Making lentil flour at home takes about 20 minutes and requires nothing more than dry lentils and a blender or food processor. You start with whole dry lentils straight from the bag, grind them into a fine powder, and sift out any larger pieces. The result is a high-protein, naturally gluten-free flour you can use in flatbreads, pancakes, batters, and baked goods.
Choosing Your Lentils
Any variety of dry lentil works for flour. Red and yellow lentils produce the mildest, most neutral-tasting flour and break down easily because they’re already split. Green and brown lentils yield a slightly earthier, more robust flour that works well in savory recipes like socca, pakoras, or bread.
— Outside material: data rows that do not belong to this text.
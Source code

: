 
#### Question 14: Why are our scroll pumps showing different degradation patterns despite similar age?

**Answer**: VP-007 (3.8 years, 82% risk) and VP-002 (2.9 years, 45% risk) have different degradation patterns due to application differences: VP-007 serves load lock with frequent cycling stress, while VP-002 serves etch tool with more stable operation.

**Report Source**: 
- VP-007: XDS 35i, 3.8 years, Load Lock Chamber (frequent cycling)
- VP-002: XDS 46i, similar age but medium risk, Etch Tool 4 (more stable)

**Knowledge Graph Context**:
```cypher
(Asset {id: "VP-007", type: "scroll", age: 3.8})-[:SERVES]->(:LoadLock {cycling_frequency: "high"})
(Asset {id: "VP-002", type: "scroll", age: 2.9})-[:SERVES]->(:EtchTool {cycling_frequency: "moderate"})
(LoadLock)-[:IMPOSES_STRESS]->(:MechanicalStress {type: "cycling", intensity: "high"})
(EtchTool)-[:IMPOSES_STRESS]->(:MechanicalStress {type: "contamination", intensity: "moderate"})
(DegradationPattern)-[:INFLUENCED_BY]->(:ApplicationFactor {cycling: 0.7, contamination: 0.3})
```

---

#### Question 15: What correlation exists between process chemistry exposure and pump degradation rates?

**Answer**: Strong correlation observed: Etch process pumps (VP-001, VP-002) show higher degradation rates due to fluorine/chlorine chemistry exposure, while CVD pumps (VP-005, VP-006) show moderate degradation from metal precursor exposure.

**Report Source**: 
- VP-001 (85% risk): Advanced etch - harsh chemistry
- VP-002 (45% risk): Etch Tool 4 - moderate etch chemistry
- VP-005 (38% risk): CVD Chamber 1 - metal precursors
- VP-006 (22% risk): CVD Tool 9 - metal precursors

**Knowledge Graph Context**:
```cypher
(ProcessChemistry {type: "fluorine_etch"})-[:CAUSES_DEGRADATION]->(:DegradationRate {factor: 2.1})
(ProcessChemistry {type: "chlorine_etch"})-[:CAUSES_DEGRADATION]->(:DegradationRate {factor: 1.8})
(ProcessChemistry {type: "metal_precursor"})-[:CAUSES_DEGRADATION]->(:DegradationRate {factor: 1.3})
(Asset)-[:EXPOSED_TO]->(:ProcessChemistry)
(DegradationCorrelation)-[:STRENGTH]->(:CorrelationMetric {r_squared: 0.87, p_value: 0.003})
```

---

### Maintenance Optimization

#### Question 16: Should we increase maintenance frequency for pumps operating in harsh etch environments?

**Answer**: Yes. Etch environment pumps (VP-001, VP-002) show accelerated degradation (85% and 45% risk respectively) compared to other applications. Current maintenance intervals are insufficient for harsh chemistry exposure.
French (Puy) lentils and black lentils grind fine too, though they tend to produce a darker flour with a stronger flavor.
Start with about 3 cups of dry lentils, which will yield roughly 3 cups of flour (the volume stays similar, but the weight stays the same). Use them uncooked, right out of the bag. There’s no need to soak them.
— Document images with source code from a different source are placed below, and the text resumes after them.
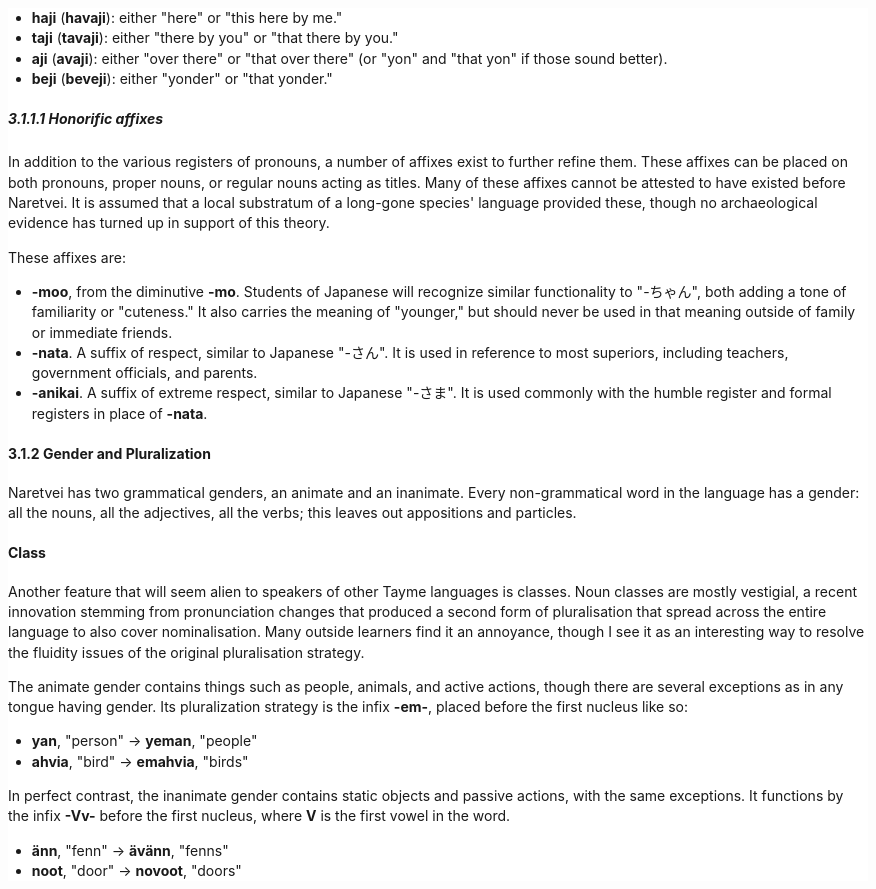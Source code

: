  - __haji__ (__havaji__): either "here" or "this here by me."
 - __taji__ (__tavaji__): either "there by you" or "that there by you."
 - __aji__ (__avaji__): either "over there" or "that over there" (or "yon" and "that yon" if those sound better).
 - __beji__ (__beveji__): either "yonder" or "that yonder."

<div class="iw">

##### <span class="blue">3.1.1.1</span> Honorific affixes
In addition to the various registers of pronouns, a number of affixes exist to further refine them. These affixes can be placed on both pronouns, proper nouns, or regular nouns acting as titles. Many of these affixes cannot be attested to have existed before Naretvei. It is assumed that a local substratum of a long-gone species' language provided these, though no archaeological evidence has turned up in support of this theory.
</div>

These affixes are:

 - __-moo__, from the diminutive __-mo__. Students of Japanese will recognize similar functionality to "-ちゃん", both adding a tone of familiarity or "cuteness." It also carries the meaning of "younger," but should never be used in that meaning outside of family or immediate friends.
 - __-nata__. A suffix of respect, similar to Japanese "-さん". It is used in reference to most superiors, including teachers, government officials, and parents.
 - __-anikai__. A suffix of extreme respect, similar to Japanese "-さま". It is used commonly with the humble register and formal registers in place of __-nata__.

#### 3.1.2 Gender and Pluralization

Naretvei has two grammatical genders, an animate and an inanimate. Every non-grammatical word in the language has a gender: all the nouns, all the adjectives, all the verbs; this leaves out appositions and particles.

<div class="iw">

#### Class
Another feature that will seem alien to speakers of other Tayme languages is classes. Noun classes are mostly vestigial, a recent innovation stemming from pronunciation changes that produced a second form of pluralisation that spread across the entire language to also cover nominalisation. Many outside learners find it an annoyance, though I see it as an interesting way to resolve the fluidity issues of the original pluralisation strategy.
</div>

The animate gender contains things such as people, animals, and active actions, though there are several exceptions as in any tongue having gender. Its pluralization strategy is the infix __-em-__, placed before the first nucleus like so:

 - __yan__, "person" → __yeman__, "people"
 - __ahvia__, "bird" → __emahvia__, "birds"
 
In perfect contrast, the inanimate gender contains static objects and passive actions, with the same exceptions. It functions by the infix __-Vv-__ before the first nucleus, where __V__ is the first vowel in the word.

- __änn__, "fenn" → __ävänn__, "fenns"
- __noot__, "door" → __novoot__, "doors"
Getting the Lentils Completely Dry
Moisture is the enemy of good flour. Even the small amount of humidity lentils absorb during storage can make grinding harder and reduce shelf life. A quick oven toast solves this and also improves the flavor slightly, giving the flour a warmer, nuttier taste.
Spread your lentils in a single layer on a baking sheet and bake at 350°F (175°C) for 10 minutes. Give them a stir, then bake for an additional 5 minutes if they still feel at all tacky or cool to the touch. You’re not trying to cook them or brown them, just drive off residual moisture. Let them cool completely before grinding. Warm lentils can create steam inside your blender jar, which introduces the moisture you just removed.
Grinding Into Flour
You have a few options for the actual milling, and the equipment you use will affect the texture of your finished flour.
- High-speed blender (Vitamix, Blendtec): The most common home method. Blend in batches of about 1 cup at a time on the highest setting for 30 to 60 seconds. This produces usable flour, though it won’t be as uniformly fine as what you’d get from a dedicated mill. You’ll need to sift and possibly re-blend the coarser pieces.
- Dedicated grain mill: Electric stone mills produce noticeably finer, more consistent flour than blenders. They’re also adjustable, so you can dial in a coarser grind for something like lentil polenta or a superfine powder for delicate baking. The finer and more even the flour, the better it performs in recipes that need a good rise.
- Food processor or spice grinder: These work in a pinch but produce the coarsest results. A spice or coffee grinder handles small batches (a quarter cup at a time) and can get reasonably fine, but you’ll be sifting out more large pieces.
Regardless of your equipment, work in small batches. Overloading the jar means the blades can’t reach all the lentils evenly, and you’ll end up with a mix of fine powder and barely-cracked pieces.
Sifting for a Finer Texture
After grinding, pass the flour through a fine-mesh sieve. There will be larger chunks left behind, especially if you used a blender or food processor. You can toss those bigger pieces back into the blender for another round of grinding or save them as a coarse meal for thickening soups and stews.
If you’re using the flour for something like a roux, a batter coating, or a cake, this sifting step matters. Unsifted lentil flour can feel gritty in finished dishes. For rustic flatbreads or thick pancake batters, a slightly coarser texture is less noticeable and you can skip the extra pass.
Why Lentil Flour Is Worth Making
Lentil flour is one of the most nutrient-dense flours you can use. Per cup (roughly 200g of raw lentils ground), you’re getting approximately 90g of protein, 40g of fiber, and a significant amount of iron, around 28mg. For comparison, the same amount of all-purpose wheat flour contains about 13g of protein and almost no fiber. This makes lentil flour especially useful for anyone eating gluten-free or looking to increase protein intake without adding meat or dairy.
The flavor is mild enough to blend with other flours. A common approach is replacing 25 to 50 percent of the wheat flour in a recipe with lentil flour, which boosts nutrition without dramatically changing the taste or texture. In naturally gluten-free cuisines, particularly Indian and Ethiopian cooking, lentil flour is used on its own for items like papadums, dosas, and injera.
Storing Homemade Lentil Flour
Because lentil flour is a whole-food flour that retains the oils from the entire lentil, it can go rancid faster than refined white flour. Store it in an airtight container in a cool, dry place, and it will keep for up to six months. If you don’t bake often or made a large batch, transfer it to the freezer, where it will last indefinitely. Just let it come to room temperature before using it in a recipe so it doesn’t throw off your dough temperature.
Signs that your flour has turned: a musty or sour smell, a noticeably different color, or a bitter taste when you pinch a bit on your tongue. Fresh lentil flour should smell mildly earthy and clean, almost like dried beans. If anything seems off, it’s time to make a new batch.